Home / News / India /  Rupee moves closer to record lows against US dollar, ends at 81.87. What to expect ahead

The Indian rupee moved closer to its record lows against the US dollar on Monday due to a steep selloff in domestic equities and a rise in dollar demand from oil importers as crude prices climb significantly. The soaring crude oils and strong dollar forced the rupee down the hill offsetting the impact of RBI's 50 basis points rate hike. Also, the slowdown in manufacturing activities that hit a 3-months low in September further added to woes. In the near term, the local currency is likely to range between 81-82 levels against the dollar.

The local unit closed at 81.8725 against the greenback declining by 0.65% in the interbank forex market. The rupee dropped to the day's low of 81.9175 in today's session -- slightly shy of touching the last week's record low of 81.95 against the dollar.

According to a Reuters report, traders said the RBI sold dollars at 81.85-81.90 levels to curb the depreciation in the currency.

Brent crude and US WTI have climbed by more than 4% today after reports stated that OPEC+ is likely to consider trimming output to provide support to the recent downfall in prices.

Meanwhile, Reuters cited Sugandha Sachdeva, VP of commodity and currency research at Religare Broking views that "a significant surge in crude oil prices is leading to a lot of dollar demand by oil importers (in India) and that is weighing on the domestic currency."

On Monday, Sensex closed at 56,788.81 down by 638.11 points or 1.11%. Nifty 50 shed about 207 points or 1.21% to end at 16,887.35. The performance comes amidst feeble global cues, the decline in manufacturing PMIs, and post-RBI policy outcomes.

Vinod Nair, Head of Research at Geojit Financial Services said, "Global markets are expected to stay under pressure due to the confluence of an unfavourable economic outlook and investor risk aversion. Global markets were in pain as economic data forecast to shed lower as indicated by high-frequency indicators in European regions like UK PMI is consequently down below 50 showing contraction in economy. As demand slowed, India's manufacturing PMI declined slightly to 55.1 in September. As a result, all the key sectors were pressured by selling, except pharma & Oil stocks."

Last week on Friday, the rupee rose by 0.64% to close at 81.34 against the dollar. The domestic currency even appreciated to as much as 81.16 per dollar on this day. The uplift in the rupee was due to RBI's positive statements.

RBI made its fourth hike in repo rate by 50 basis points -- taking the key rate at 5.9% currently. This would be the third 50 basis points hike in a row so far in the current financial year. Although, overall RBI has hiked the repo rate by 190 basis points since May 2022.

The hike was on expected lines as RBI focuses on taming inflation which has been above its upper tolerance limit for the past eight consecutive months. Also, the rate hike is expected to address concerns of a weak rupee against the dollar.

What to expect in rupee ahead?

Post RBI policy, economists at HDFC Bank said, "The central bank re-iterated the resilience of India’s external balances compared to our peers in today’s policy announcement. On the rupee, as we have argued before, the RBI emphasized that their strategy would be focused on maintaining investor confidence and anchoring expectations -- signalling that FX interventions are likely to continue and be focused towards defending any extreme volatility in the rupee.

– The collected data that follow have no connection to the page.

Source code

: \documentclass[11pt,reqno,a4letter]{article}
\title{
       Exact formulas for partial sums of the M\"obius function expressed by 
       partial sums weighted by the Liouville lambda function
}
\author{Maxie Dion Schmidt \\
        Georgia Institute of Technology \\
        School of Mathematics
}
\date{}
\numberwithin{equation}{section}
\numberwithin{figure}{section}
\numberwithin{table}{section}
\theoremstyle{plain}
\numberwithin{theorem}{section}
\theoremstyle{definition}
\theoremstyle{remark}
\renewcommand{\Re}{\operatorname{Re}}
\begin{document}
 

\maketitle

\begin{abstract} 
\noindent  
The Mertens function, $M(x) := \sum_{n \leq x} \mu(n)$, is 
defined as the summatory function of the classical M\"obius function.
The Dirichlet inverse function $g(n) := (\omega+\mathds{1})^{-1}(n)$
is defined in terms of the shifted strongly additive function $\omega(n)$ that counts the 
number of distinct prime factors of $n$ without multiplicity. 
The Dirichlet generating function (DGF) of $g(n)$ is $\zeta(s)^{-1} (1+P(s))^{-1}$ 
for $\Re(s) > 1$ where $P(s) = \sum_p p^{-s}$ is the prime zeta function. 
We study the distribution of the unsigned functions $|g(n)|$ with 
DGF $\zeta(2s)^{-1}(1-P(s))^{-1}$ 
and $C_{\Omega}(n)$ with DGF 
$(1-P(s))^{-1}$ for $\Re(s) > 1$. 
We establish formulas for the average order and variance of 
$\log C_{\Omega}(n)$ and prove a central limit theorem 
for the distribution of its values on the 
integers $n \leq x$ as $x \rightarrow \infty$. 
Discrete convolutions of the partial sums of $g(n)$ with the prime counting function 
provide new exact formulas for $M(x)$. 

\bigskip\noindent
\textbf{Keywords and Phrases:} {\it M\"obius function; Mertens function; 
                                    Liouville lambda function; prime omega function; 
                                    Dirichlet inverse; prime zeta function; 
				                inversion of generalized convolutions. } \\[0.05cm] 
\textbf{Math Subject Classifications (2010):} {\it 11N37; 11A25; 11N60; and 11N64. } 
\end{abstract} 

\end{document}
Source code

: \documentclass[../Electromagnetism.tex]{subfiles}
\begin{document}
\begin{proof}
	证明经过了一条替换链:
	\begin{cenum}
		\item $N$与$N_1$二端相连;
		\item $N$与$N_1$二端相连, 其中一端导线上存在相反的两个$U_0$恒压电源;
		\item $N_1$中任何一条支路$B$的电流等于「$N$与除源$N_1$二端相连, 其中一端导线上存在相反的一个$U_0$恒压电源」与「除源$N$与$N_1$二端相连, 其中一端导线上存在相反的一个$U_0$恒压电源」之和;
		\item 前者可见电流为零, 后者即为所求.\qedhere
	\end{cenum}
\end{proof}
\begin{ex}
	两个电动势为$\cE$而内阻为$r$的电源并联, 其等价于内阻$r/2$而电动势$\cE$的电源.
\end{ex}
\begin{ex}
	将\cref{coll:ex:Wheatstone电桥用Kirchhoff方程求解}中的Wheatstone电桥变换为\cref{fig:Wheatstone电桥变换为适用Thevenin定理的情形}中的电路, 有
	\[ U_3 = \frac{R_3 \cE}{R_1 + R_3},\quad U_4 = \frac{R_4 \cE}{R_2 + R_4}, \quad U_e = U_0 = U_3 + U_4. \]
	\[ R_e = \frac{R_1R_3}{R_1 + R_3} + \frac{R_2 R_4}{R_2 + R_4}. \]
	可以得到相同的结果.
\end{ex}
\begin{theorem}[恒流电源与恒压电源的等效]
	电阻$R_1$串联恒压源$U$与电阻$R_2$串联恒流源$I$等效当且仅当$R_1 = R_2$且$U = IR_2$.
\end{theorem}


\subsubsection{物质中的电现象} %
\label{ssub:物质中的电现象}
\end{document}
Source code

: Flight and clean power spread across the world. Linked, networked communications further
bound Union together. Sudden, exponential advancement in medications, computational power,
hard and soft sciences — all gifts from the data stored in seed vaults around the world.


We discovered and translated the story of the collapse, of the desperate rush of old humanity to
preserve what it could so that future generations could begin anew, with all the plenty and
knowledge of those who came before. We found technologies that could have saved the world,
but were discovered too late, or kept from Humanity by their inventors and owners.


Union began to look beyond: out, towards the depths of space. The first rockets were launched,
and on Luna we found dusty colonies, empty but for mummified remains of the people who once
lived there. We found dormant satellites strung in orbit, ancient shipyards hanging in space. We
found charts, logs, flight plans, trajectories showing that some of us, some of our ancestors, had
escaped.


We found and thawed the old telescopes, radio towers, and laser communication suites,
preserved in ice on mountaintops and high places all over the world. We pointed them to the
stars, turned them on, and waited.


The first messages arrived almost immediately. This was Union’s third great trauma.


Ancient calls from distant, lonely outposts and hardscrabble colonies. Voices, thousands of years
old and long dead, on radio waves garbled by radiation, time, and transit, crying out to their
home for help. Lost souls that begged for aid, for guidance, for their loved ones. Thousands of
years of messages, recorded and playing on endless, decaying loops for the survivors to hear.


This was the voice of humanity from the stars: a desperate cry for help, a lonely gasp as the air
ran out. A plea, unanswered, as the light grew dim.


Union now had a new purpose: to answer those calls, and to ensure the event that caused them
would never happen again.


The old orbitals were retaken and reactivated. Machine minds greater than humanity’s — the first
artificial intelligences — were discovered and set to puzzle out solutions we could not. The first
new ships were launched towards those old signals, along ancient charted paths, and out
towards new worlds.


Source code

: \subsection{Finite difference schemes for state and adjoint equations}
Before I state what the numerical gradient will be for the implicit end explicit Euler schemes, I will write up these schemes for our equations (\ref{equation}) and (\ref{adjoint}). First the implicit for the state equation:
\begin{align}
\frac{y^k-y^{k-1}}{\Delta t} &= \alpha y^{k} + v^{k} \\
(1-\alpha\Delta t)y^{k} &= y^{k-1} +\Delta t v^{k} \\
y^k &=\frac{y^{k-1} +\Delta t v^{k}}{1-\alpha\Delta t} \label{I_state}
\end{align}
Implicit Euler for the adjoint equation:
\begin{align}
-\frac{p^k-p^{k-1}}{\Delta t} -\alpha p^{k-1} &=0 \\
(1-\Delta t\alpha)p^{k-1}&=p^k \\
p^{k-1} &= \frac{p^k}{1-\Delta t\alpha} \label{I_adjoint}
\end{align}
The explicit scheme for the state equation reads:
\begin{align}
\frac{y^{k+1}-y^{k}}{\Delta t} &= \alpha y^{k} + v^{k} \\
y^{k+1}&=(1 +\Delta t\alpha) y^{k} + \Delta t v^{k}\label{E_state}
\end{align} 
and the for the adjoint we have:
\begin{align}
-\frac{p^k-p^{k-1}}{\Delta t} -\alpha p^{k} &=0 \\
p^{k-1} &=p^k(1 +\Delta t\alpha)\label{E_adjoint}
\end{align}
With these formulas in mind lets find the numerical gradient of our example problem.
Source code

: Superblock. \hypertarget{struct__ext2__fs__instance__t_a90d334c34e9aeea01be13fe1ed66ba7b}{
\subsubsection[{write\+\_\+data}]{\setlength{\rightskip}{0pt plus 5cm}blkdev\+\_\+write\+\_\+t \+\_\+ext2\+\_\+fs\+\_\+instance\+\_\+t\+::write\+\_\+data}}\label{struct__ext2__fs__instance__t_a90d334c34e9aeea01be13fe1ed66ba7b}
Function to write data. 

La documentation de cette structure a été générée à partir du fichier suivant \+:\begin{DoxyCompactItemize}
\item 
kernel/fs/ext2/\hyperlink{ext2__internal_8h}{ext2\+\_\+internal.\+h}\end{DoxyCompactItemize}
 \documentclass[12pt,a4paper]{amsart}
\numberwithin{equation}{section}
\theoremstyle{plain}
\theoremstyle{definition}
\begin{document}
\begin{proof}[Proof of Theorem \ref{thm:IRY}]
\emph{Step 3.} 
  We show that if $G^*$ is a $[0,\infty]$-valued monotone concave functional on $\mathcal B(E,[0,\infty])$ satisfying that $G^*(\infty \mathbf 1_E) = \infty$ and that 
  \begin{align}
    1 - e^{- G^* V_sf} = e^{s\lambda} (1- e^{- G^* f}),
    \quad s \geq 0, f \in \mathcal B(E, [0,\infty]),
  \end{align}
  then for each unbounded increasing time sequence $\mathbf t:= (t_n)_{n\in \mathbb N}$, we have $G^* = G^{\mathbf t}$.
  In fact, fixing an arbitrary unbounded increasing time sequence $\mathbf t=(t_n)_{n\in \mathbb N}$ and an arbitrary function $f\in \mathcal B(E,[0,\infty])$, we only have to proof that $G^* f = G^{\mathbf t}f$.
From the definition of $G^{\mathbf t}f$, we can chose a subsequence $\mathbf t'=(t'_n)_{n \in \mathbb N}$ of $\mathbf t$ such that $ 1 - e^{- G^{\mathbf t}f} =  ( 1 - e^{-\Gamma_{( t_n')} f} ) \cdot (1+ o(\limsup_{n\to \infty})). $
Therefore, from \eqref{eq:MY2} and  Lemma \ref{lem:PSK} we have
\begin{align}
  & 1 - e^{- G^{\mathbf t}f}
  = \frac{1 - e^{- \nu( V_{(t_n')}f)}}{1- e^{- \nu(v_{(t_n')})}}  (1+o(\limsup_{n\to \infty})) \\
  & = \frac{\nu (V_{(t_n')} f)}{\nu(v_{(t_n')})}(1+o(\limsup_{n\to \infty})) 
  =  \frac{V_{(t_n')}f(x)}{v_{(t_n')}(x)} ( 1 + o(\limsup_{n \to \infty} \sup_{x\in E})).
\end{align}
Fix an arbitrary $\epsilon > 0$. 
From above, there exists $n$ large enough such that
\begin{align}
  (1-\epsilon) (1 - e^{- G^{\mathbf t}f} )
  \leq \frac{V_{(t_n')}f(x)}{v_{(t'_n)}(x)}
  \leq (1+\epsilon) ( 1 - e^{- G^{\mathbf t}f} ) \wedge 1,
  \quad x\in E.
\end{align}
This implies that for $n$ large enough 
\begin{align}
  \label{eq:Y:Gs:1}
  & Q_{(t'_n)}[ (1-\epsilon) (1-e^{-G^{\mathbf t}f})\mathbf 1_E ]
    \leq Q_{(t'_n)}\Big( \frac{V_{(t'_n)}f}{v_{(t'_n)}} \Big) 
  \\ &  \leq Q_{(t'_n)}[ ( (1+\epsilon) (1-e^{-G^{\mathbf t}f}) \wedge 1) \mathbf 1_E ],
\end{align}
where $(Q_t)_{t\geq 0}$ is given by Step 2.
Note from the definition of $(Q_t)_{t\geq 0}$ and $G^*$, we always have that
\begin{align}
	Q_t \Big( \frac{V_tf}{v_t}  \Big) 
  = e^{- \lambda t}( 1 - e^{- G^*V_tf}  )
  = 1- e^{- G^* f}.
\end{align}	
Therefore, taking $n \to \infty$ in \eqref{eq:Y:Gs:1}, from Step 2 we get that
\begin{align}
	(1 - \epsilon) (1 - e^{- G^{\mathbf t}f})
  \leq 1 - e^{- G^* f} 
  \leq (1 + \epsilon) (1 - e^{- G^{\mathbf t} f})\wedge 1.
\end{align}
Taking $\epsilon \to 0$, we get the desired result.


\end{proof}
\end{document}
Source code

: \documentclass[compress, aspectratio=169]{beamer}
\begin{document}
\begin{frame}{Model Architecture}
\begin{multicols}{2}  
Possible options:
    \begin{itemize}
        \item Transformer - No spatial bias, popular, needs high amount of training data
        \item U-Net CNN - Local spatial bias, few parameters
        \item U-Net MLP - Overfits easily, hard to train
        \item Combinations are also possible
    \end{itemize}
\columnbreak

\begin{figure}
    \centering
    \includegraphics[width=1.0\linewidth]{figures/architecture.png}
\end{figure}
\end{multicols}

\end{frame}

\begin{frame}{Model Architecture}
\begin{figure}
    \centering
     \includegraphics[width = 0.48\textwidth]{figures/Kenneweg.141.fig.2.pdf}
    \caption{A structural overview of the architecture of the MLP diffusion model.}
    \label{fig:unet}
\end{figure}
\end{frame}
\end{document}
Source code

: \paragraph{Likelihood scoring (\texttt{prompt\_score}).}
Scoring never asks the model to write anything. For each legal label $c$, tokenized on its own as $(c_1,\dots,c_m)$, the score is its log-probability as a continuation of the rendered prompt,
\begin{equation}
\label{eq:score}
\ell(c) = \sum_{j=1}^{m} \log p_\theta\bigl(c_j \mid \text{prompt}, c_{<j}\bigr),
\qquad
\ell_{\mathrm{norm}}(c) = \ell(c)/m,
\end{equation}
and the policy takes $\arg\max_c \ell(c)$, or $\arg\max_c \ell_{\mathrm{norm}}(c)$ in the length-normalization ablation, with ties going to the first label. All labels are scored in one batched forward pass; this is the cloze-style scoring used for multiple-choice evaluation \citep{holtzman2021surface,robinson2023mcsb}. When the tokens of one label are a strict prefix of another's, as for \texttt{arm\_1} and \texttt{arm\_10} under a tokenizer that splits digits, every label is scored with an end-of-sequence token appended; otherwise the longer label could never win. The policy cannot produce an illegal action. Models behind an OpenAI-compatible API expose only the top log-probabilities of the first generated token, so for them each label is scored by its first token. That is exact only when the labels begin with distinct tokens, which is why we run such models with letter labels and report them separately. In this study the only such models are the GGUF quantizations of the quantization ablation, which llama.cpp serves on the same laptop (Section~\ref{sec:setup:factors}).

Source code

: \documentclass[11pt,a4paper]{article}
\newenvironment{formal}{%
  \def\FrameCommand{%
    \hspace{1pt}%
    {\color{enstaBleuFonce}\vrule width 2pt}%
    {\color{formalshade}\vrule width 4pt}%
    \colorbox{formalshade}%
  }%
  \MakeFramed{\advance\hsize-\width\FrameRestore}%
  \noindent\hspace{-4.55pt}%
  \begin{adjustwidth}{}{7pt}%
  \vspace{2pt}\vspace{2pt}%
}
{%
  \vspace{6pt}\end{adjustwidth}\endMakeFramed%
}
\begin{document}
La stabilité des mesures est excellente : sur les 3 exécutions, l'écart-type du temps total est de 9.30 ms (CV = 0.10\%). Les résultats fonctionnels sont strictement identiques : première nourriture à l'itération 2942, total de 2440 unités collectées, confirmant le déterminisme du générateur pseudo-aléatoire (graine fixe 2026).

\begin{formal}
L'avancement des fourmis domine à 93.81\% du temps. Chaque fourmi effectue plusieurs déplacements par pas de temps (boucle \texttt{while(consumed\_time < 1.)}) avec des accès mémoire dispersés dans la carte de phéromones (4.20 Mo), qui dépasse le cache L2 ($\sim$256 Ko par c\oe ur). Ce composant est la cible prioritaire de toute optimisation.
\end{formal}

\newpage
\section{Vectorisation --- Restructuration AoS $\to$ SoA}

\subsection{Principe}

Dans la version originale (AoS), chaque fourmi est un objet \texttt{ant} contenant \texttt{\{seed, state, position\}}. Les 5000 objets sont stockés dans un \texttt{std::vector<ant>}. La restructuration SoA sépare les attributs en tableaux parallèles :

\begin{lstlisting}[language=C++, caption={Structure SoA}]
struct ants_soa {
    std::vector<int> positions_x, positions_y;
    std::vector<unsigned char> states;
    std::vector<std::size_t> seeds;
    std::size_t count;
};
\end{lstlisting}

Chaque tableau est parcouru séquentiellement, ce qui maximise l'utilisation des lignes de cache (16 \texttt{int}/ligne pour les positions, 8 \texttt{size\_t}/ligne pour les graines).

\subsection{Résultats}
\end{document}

As per the economists, the absence of any additional measures in order to shore up reserves and attract capital (like was done in 2013) signals RBI’s comfort with the current level of foreign exchange reserves as well as the level of the rupee.

"Given the continued dollar rally and elevated global risks, the USD/INR pair is likely to witness continued depreciation pressures and we expect a range of 81-82 in the near term. In extreme risk-off, we continue to expect the central bank to provide support and curtail the quantum of fall in the currency," HDFC Bank economists added.

Sriram Iyer, Senior Research Analyst - Currency & Commodity at Reliance Securities said, "With regards to the policy, the RBI governor said that persistent high inflation needs further withdrawal of accommodation. However, he added that consumer price-based inflation remains elevated and possible will remain sticky and we believe that persistence of high inflation could necessitate further policy changes in the future. RBI has projected CPI Inflation at 7.1% in Q2, 6.5% in Q3, and 5.8% in Q4 of FY 2023."

However, Iyer added, "appreciation bias could be limited fight as the Fed will continue to hike another 125 bps till the end of the year as the central bank continues to press ahead to cool stubbornly high inflation. Moreover, domestic inflation will continue to remain sticky, which will prompt the central bank to remain hawkish on rates with the final terminal rate close to 6.50% to 6.75% till FY23. So, support for the USDINR spot pair is 81.20 to 80.80, while resistance is at 82.00 levels."